FPGAs are another possible accelerator for deep learning in particular and in fact, neural networks can be seen as a “soft” version of a neural network. The problem here, as with custom ASICs, is that the problem is not known until the data informs it. In other words, all you can get out of an FPGA or neural network is a subnetwork. So while it might do well for part of the workload, it can’t do it all.
Of course, GPUs, FPGAs and custom ASICs aren’t the only promising hardware trends on the horizon. Domingos points to neuromorphic devices as a promising area to watch. “Building a neuron out of digital devices is already vastly more efficient than generic hardware and software stacks for deep learning. Opinions are divided here but this is one promising path for efficient semiconductor devices that can tackle these workloads well.”

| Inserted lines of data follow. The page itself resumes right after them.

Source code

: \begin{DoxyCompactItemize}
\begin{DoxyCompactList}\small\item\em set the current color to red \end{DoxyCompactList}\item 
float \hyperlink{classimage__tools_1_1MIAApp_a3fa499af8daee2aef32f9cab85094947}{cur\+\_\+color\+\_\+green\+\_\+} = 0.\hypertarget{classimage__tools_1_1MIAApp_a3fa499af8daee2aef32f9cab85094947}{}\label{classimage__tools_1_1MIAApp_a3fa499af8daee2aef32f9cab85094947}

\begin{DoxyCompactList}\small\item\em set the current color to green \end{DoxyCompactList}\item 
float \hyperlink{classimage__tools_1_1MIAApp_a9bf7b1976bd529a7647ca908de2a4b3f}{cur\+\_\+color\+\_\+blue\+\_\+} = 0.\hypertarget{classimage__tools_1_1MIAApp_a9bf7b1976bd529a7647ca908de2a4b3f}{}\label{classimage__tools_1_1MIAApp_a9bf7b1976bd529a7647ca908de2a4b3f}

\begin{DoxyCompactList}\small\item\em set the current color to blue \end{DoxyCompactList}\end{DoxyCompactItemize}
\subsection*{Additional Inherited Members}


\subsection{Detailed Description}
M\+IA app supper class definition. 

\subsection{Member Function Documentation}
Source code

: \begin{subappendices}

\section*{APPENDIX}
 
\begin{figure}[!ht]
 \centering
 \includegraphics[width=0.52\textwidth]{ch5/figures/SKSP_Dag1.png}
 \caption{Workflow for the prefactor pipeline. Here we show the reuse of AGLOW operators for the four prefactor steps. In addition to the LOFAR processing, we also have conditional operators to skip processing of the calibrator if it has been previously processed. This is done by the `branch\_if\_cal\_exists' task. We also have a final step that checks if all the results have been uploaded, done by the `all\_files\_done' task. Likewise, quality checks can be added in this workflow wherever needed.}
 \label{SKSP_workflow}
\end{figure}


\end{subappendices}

For Domingos, the hope is that we will start to see some core primitives baked into hardware and for further unification of the software tooling to support various machine learning workloads. “”We are going to see that unifying frameworks at the software level will migrate into the hardware (logic, graphical models, Bayesian networks, etc.). Things have to become standard for machine learning in key areas, particularly graphs and similarity computations. This is an area where there will be progress,” Domingos says, but as he agrees, on the hardware front it’s still anyone’s game—and a game played on many fields to boot.